Assigned task
Look through the records, and wherever the string "series" turns up, copy out that line.

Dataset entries
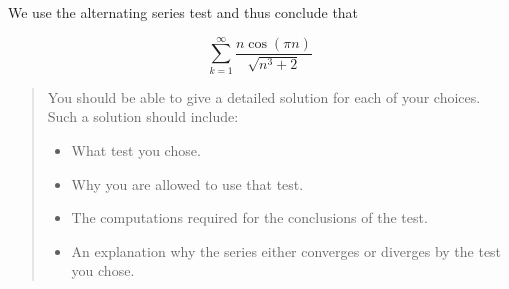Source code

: \documentclass{ximera}
\begin{document}
\begin{exercise}
\begin{hint}
\begin{question}
We use the alternating series test and thus conclude that

\[
\sum_{k=1}^{\infty} \frac{n \cos(\pi n)}{\sqrt{n^3+2}}
\]

\begin{multipleChoice}
\end{multipleChoice}

\end{question}
\end{hint}







\begin{quote}
You should be able to give a detailed solution for each of your choices.  Such a solution should include:

\begin{itemize}
\item What test you chose.
\item Why you are allowed to use that test.
\item The computations required for the conclusions of the test.
\item An explanation why the series either converges or diverges by the test you chose.
\end{itemize}

\end{quote}


\end{exercise}
\end{document}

Response to this task
We use the alternating series test and thus conclude that
\item An explanation why the series either converges or diverges by the test you chose.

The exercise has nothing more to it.